Heart Attack in sickle-cell disease and possible role of alcohol and over-transfusion?
Sickle-cell anaemia, “SS”, is just one of the 4 common phenotypes comprising sickle-cell disease, defined as possession of 2 globin gene variants at least one of which is the sickle gene.1 The others are sickle-cell Haemoglobin C disease, “SC”, sickle-cell beta-thalassaemia, “Sβ-Thal”, and sickle-cell hereditary persistence of Fetal Haemoglobin, “SFhereditary”. Ghana abounds in beta globin gene defects (qualitative and quantitative), which allowed me to study the clinical epidemiology of these 4 common phenotypes contemporaneously.2 For non-technical readers I use the term AcheAche for Sickle Cell Disease in all its forms, ie the possession of an ‘Ache’ gene from both father and mother.
Dr Pavlü and colleagues wrote an article about a 50 year old lady (Jan 20 2007, p 246)3 which is inadvertently misleading because although sickle cell anaemia ‘SS’’ (which their patient has) is sickle-cell disease, not all sickle cell disease is sickle cell anaemia. In over one thousand consecutive sickle cell disease patients that I have personally followed up, although ECG changes occurred frequently during sickle crises in all 4 phenotypes it is my “impression that signs of acute coronary occlusion and myocardial infarction, reversible after crisis, are more a feature of Hb SC disease where blood viscosity is greater than Hb SS disease (Figs 25.4 and 25.5; Case Histories 84 and 85)”.2
One reason their 50-year-old woman developed myocardial infarction could be because of increased red cell mass from “intermittently needed exchange transfusion”.3 What was the low-level haematocrit that determined need for transfusion, and what was the upper level attained afterwards? In my opinion the 110 g/L Hb level that many haematologists in the UK and USA feel “SS” patients required for their steady state does more harm than good1 2 4. I have both a sickle-cell anaemia (“SS”) patient who required to be bled to keep Hb level below 90 g/L otherwise he had thrombotic episodes2 (Case history 21, page 482) and a “Sβ-Thal” adult whom I once sent to Professor Lucio Luzzatto for a second opinion, and who demanded periodic venesections (removal of blood) to get Hb level below 850 g/L to abort incipient sickle crisis. Therefore, when was this 50-year-old last transfused before her myocardial infarction? What was her serum Ferritin level?
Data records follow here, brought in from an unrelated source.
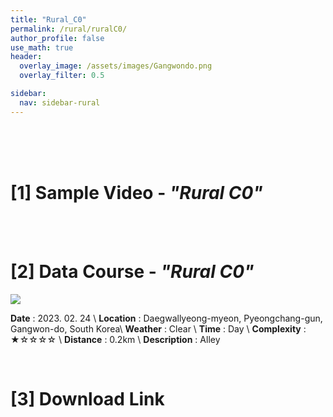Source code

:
 ```yaml
---
title: "Rural_C0"
permalink: /rural/ruralC0/
author_profile: false
use_math: true
header:
  overlay_image: /assets/images/Gangwondo.png
  overlay_filter: 0.5

sidebar:
  nav: sidebar-rural
---
```


<br/>
<br/>
<br/>



# [1] Sample Video - *"Rural C0"*


<br/>
<br/>

# [2] Data Course - *"Rural C0"*
![ ](https://drive.google.com/uc?id=1Hw51wJ58vkLIcvpv8h-QiMsc5TSlnZ55)

**Date** : 2023. 02. 24 \\
**Location** : Daegwallyeong-myeon, Pyeongchang-gun, Gangwon-do, South Korea\\
**Weather** : Clear     \\
**Time** : Day          \\
**Complexity** : ★☆☆☆☆  \\
**Distance** : 0.2km    \\
**Description** : Alley


<br/>



# [3] Download Link



<br/>
<br/>


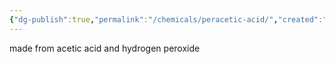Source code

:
```yaml
---
{"dg-publish":true,"permalink":"/chemicals/peracetic-acid/","created":"2025-01-07T15:27:07.263-06:00"}
---
```


made from acetic acid and hydrogen peroxide 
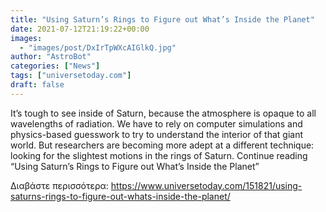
 ```yaml
---
title: "Using Saturn’s Rings to Figure out What’s Inside the Planet"
date: 2021-07-12T21:19:22+00:00
images:
  - "images/post/DxIrTpWXcAIGlkQ.jpg"
author: "AstroBot"
categories: ["News"]
tags: ["universetoday.com"]
draft: false
---
```


It’s tough to see inside of Saturn, because the atmosphere is opaque to all wavelengths of radiation. We have to rely on computer simulations and physics-based guesswork to try to understand the interior of that giant world. But researchers are becoming more adept at a different technique: looking for the slightest motions in the rings of Saturn. Continue reading “Using Saturn’s Rings to Figure out What’s Inside the Planet” 

Διαβάστε περισσότερα: https://www.universetoday.com/151821/using-saturns-rings-to-figure-out-whats-inside-the-planet/
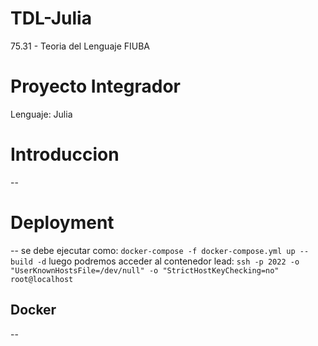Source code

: # TDL-Julia
75.31 - Teoria del Lenguaje FIUBA

# Proyecto Integrador
Lenguaje: Julia

# Introduccion
--

# Deployment
--
se debe ejecutar como:
```docker-compose -f docker-compose.yml up --build -d```
luego podremos acceder al contenedor lead:
```ssh -p 2022 -o "UserKnownHostsFile=/dev/null" -o "StrictHostKeyChecking=no" root@localhost```

## Docker
--
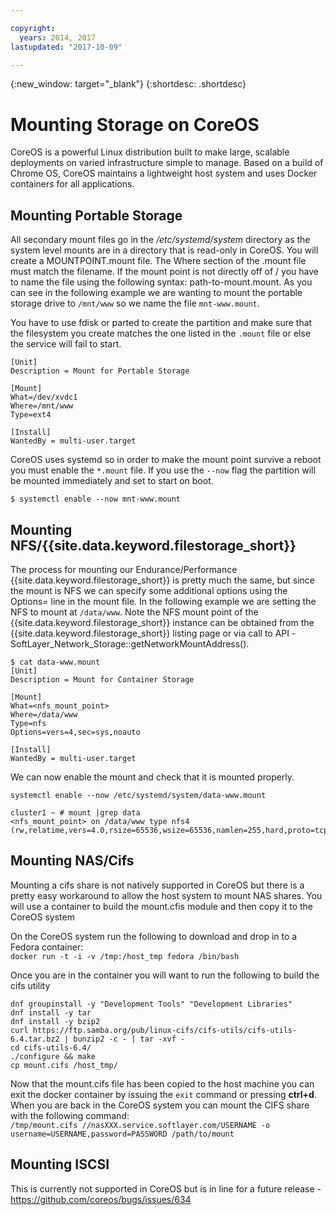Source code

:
 ```yaml
---

copyright:
  years: 2014, 2017
lastupdated: "2017-10-09"

---
```

{:new_window: target="_blank"}
{:shortdesc: .shortdesc}

# Mounting Storage on CoreOS

CoreOS is a powerful Linux distribution built to make large, scalable deployments on varied infrastructure simple to manage. Based on a build of Chrome OS, CoreOS maintains a lightweight host system and uses Docker containers for all applications.

## Mounting Portable Storage

All secondary mount files go in the */etc/systemd/system* directory as the system level mounts are in a directory that is read-only in CoreOS. You will create a MOUNTPOINT.mount file. The Where section of the .mount file must match the filename. If the mount point is not directly off of / you have to name the file using the following syntax: path-to-mount.mount. As you can see in the following example we are wanting to mount the portable storage drive to `/mnt/www` so we name the file `mnt-www.mount`.

You have to use fdisk or parted to create the partition and make sure that the filesystem you create matches the one listed in the `.mount` file or else the service will fail to start.


```
[Unit]
Description = Mount for Portable Storage

[Mount]
What=/dev/xvdc1
Where=/mnt/www
Type=ext4

[Install]
WantedBy = multi-user.target
```

CoreOS uses systemd so in order to make the mount point survive a reboot you must enable the `*.mount` file. If you use the `--now` flag the partition will be mounted immediately and set to start on boot.

`$ systemctl enable --now mnt-www.mount`

## Mounting NFS/{{site.data.keyword.filestorage_short}}

The process for mounting our Endurance/Performance {{site.data.keyword.filestorage_short}} is pretty much the same, but since the mount is NFS we can specify some additional options using the Options= line in the mount file. In the following example we are setting the NFS to mount at `/data/www`. Note the NFS mount point of the {{site.data.keyword.filestorage_short}} instance can be obtained from the {{site.data.keyword.filestorage_short}} listing page or via call to API -SoftLayer_Network_Storage::getNetworkMountAddress().

```
$ cat data-www.mount
[Unit]
Description = Mount for Container Storage

[Mount]
What=<nfs_mount_point>
Where=/data/www
Type=nfs
Options=vers=4,sec=sys,noauto

[Install]
WantedBy = multi-user.target
```

We can now enable the mount and check that it is mounted properly.

```
systemctl enable --now /etc/systemd/system/data-www.mount

cluster1 ~ # mount |grep data
<nfs_mount_point> on /data/www type nfs4 (rw,relatime,vers=4.0,rsize=65536,wsize=65536,namlen=255,hard,proto=tcp,port=0,timeo=600,retrans=2,sec=sys,clientaddr=10.81.x.x,local_lock=none,addr=10.1.x.x)
```
 
## Mounting NAS/Cifs

Mounting a cifs share is not natively supported in CoreOS but there is a pretty easy workaround to allow the host system to mount NAS shares. You will use a container to build the mount.cfis module and then copy it to the CoreOS system
 
On the CoreOS system run the following to download and drop in to a Fedora container:  <br/>
`docker run -t -i -v /tmp:/host_tmp fedora /bin/bash`
 
Once you are in the container you will want to run the following to build the cifs utility
```
dnf groupinstall -y "Development Tools" "Development Libraries"
dnf install -y tar
dnf install -y bzip2
curl https://ftp.samba.org/pub/linux-cifs/cifs-utils/cifs-utils-6.4.tar.bz2 | bunzip2 -c - | tar -xvf -
cd cifs-utils-6.4/
./configure && make
cp mount.cifs /host_tmp/
```
 
Now that the mount.cifs file has been copied to the host machine you can exit the docker container by issuing the `exit` command or pressing **ctrl+d**. When you are back in the CoreOS system you can mount the CIFS share with the following command: <br/>
`/tmp/mount.cifs //nasXXX.service.softlayer.com/USERNAME -o username=USERNAME,password=PASSWORD /path/to/mount`
 
## Mounting ISCSI

This is currently not supported in CoreOS but is in line for a future release - https://github.com/coreos/bugs/issues/634
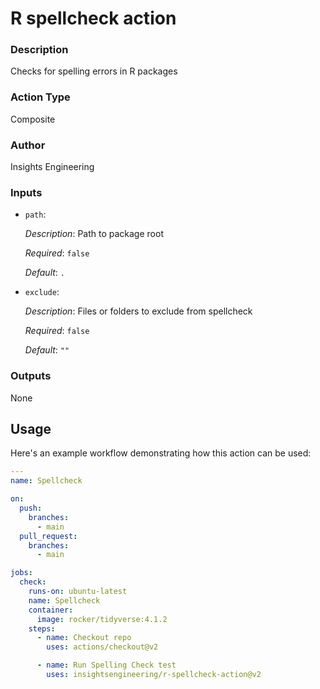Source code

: <!-- BEGIN_ACTION_DOC -->
# R spellcheck action

### Description
Checks for spelling errors in R packages

### Action Type
Composite

### Author
Insights Engineering

### Inputs
* `path`:

  _Description_: Path to package root

  _Required_: `false`

  _Default_: `.`

* `exclude`:

  _Description_: Files or folders to exclude from spellcheck

  _Required_: `false`

  _Default_: `""`

### Outputs
None
<!-- END_ACTION_DOC -->

## Usage

Here's an example workflow demonstrating how this action can be used:

```yml
---
name: Spellcheck

on:
  push:
    branches:
      - main
  pull_request:
    branches:
      - main

jobs:
  check:
    runs-on: ubuntu-latest
    name: Spellcheck
    container:
      image: rocker/tidyverse:4.1.2
    steps:
      - name: Checkout repo
        uses: actions/checkout@v2

      - name: Run Spelling Check test
        uses: insightsengineering/r-spellcheck-action@v2
```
While I totally agree with the authors “myocardial infarction should be included in the differential diagnosis of chest pain in sickle-cell disease despite normal coronary angiography”3 I want information that can help prevent myocardial infarction in my patients. Circumstances are crucial in the welfare of sickle-cell disease patients.4 What, then, were the circumstances of this particular episode?What was this lady’s alcohol intake like? A 44-year-old Hb SC man I once described (Case history 85, page 503)2 “drank Campari and brandy continuously for about 8 hours having had little to eat before going to bed. At the next morning (12.6.67) he was woken up with severe retrosternal pain ..”2. Cardiologist Professor Silas Dodu not only confirmed myocardial infarction (ECG’s on pages 504 to 508 of my book)2 but also made the correct phenotype diagnosis of Hb SC disease even before electrophoresis report arrived.2 Warned off alcohol, he abstained for 12 months but “the patient died at home after a history of drinking spirits”.2 Alcohol effect on the heart and lungs has been described in sickle-cell states5 so we need to know more about this lady.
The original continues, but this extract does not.